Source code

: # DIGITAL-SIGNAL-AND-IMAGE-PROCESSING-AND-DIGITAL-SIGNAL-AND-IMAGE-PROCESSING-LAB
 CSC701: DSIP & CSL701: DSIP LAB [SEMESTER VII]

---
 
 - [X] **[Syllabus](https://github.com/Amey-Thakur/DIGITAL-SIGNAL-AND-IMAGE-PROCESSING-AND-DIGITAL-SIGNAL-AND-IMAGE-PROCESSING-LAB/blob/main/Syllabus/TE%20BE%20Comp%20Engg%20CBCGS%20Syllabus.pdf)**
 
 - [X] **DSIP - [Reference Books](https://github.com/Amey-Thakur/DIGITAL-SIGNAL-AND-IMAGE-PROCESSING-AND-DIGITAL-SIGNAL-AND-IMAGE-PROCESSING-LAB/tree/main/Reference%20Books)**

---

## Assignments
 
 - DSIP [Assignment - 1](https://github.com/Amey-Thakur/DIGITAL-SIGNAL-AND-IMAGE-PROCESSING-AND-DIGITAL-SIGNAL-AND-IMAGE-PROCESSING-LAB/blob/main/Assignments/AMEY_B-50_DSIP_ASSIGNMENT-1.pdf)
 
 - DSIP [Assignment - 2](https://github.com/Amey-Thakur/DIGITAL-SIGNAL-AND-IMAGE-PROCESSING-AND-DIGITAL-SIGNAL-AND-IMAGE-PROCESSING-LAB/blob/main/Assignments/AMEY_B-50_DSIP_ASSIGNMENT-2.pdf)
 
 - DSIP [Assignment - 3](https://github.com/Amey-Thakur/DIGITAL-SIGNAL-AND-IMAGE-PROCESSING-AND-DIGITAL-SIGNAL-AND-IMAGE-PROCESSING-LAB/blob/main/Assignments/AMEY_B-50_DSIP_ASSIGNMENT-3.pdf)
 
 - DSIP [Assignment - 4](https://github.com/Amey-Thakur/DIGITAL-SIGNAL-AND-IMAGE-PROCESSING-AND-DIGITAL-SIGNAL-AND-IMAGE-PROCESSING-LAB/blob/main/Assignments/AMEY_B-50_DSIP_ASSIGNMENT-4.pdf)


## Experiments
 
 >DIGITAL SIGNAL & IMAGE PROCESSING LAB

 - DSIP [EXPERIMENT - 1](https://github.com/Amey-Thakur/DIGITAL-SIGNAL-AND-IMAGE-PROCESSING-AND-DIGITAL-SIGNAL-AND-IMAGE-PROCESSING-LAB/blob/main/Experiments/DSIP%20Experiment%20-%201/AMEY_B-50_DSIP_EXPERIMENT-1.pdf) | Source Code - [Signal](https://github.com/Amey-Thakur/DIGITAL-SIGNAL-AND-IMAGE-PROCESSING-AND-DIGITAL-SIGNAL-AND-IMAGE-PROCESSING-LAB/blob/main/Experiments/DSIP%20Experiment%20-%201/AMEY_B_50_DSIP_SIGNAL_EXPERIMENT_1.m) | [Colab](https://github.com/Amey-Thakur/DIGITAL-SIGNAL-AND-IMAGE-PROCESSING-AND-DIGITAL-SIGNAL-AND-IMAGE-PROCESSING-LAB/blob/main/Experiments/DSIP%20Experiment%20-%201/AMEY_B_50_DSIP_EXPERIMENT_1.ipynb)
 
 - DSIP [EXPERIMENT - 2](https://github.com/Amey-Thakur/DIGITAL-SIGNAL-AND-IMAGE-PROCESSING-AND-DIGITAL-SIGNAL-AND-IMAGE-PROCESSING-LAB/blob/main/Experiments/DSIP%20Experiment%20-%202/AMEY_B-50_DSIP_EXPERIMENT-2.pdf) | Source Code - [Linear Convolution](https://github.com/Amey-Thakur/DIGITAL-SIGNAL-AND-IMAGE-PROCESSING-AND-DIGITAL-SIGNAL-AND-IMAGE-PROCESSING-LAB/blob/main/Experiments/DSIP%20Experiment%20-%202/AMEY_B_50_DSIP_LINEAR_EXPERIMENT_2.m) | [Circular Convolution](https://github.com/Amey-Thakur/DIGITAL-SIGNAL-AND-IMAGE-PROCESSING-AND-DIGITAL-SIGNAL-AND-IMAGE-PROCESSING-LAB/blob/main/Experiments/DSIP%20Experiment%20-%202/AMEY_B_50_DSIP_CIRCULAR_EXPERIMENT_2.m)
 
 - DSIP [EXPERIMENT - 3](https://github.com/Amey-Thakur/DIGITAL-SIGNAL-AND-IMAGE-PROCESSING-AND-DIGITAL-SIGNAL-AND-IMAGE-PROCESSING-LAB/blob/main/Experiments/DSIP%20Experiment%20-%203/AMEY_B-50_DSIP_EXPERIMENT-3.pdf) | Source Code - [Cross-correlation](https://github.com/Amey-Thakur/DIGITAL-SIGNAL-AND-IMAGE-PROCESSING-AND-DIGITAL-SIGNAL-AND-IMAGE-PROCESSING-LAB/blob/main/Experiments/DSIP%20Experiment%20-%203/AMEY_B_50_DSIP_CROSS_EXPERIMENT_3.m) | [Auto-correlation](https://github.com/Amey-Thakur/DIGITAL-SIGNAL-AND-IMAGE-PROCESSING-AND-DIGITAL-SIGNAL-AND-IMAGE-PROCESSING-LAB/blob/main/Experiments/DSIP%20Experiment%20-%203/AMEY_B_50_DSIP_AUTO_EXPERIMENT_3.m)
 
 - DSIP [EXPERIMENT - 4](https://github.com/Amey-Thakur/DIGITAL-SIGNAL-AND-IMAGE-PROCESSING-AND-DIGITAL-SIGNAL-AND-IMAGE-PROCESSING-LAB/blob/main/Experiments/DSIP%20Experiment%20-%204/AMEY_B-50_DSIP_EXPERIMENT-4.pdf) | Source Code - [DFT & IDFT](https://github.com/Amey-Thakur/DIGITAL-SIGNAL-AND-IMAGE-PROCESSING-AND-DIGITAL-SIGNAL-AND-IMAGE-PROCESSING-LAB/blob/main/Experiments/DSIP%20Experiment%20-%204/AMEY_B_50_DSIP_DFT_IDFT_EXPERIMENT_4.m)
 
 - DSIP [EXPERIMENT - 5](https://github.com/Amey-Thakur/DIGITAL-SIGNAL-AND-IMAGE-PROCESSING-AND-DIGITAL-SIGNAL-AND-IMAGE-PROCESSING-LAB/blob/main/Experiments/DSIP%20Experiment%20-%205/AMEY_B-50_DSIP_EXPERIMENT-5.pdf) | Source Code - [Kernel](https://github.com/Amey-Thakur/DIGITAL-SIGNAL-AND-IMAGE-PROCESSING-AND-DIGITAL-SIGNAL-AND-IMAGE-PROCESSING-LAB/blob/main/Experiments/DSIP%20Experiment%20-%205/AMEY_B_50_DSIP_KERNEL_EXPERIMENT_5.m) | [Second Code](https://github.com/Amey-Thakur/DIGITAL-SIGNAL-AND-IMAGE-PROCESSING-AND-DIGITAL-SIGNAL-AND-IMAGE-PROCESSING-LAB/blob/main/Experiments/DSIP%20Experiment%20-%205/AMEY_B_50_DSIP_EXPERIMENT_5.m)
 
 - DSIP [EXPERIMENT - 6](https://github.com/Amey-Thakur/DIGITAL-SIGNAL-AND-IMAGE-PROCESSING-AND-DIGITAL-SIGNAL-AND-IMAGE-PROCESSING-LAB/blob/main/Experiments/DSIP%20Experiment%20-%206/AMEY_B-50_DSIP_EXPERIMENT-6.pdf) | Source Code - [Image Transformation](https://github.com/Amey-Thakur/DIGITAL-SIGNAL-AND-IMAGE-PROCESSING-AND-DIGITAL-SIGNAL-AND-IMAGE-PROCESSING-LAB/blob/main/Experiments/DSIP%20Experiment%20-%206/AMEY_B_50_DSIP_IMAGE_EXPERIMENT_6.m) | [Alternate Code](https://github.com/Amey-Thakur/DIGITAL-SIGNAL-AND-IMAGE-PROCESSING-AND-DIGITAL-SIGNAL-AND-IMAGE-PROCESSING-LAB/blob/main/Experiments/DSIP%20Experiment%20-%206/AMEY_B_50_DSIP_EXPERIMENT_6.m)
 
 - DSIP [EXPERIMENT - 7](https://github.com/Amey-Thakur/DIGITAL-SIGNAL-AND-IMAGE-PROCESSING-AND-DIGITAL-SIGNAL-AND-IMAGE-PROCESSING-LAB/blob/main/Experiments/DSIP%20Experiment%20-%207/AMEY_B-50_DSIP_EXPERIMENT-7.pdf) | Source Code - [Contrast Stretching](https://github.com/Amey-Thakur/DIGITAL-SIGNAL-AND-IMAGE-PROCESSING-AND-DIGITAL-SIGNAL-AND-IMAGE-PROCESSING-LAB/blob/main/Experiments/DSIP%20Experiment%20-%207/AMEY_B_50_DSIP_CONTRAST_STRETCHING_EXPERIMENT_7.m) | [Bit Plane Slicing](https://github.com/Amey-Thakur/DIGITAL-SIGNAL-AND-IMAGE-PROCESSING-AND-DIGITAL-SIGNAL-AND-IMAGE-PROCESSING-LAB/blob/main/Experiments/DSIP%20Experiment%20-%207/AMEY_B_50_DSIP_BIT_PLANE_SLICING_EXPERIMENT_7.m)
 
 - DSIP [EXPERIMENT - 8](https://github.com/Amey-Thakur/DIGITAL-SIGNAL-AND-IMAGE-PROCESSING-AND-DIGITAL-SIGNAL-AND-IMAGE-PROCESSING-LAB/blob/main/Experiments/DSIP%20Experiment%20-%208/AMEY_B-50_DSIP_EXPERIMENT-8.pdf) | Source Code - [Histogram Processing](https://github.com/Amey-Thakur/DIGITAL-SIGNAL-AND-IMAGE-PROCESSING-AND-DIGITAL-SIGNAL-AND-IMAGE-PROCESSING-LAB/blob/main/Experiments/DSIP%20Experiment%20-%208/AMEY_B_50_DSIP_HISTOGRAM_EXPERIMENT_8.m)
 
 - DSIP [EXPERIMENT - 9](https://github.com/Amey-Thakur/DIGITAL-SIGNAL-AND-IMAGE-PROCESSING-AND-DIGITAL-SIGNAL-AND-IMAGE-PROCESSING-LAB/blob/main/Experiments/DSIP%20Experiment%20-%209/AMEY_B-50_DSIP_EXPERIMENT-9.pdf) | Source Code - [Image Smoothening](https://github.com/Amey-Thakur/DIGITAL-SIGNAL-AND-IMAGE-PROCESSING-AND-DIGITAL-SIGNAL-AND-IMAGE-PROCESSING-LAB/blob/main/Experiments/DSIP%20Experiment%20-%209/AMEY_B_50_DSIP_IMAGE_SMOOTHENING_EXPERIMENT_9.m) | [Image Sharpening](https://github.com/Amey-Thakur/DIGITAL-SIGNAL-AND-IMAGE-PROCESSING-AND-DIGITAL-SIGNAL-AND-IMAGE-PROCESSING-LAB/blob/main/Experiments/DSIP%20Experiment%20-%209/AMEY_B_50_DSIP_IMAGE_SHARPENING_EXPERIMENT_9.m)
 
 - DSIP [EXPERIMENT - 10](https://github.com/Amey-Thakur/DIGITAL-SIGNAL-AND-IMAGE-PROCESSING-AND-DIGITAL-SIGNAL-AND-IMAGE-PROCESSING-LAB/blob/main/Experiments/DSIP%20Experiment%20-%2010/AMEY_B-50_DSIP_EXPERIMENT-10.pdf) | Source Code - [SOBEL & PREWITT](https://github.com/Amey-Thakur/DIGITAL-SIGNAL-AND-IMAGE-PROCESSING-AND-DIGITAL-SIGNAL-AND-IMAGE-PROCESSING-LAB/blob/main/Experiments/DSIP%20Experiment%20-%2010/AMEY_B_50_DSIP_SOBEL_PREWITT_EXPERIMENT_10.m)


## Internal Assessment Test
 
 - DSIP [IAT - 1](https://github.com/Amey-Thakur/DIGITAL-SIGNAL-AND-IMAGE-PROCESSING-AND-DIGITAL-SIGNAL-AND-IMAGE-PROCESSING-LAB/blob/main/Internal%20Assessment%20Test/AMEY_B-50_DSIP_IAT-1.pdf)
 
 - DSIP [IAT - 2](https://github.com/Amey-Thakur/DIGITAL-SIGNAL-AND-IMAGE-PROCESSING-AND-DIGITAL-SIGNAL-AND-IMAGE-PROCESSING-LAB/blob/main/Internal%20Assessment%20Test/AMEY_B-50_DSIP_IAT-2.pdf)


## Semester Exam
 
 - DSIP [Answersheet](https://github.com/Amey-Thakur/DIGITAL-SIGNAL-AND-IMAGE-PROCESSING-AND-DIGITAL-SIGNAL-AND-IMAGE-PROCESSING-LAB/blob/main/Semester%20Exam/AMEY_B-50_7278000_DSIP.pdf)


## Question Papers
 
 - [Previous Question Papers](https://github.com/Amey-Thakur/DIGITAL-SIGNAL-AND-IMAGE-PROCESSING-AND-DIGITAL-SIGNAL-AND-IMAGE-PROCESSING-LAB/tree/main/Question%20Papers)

## Work instruction
Across the material above, count each line with the string "Papers" and state the number alone.

## Answer to this problem
2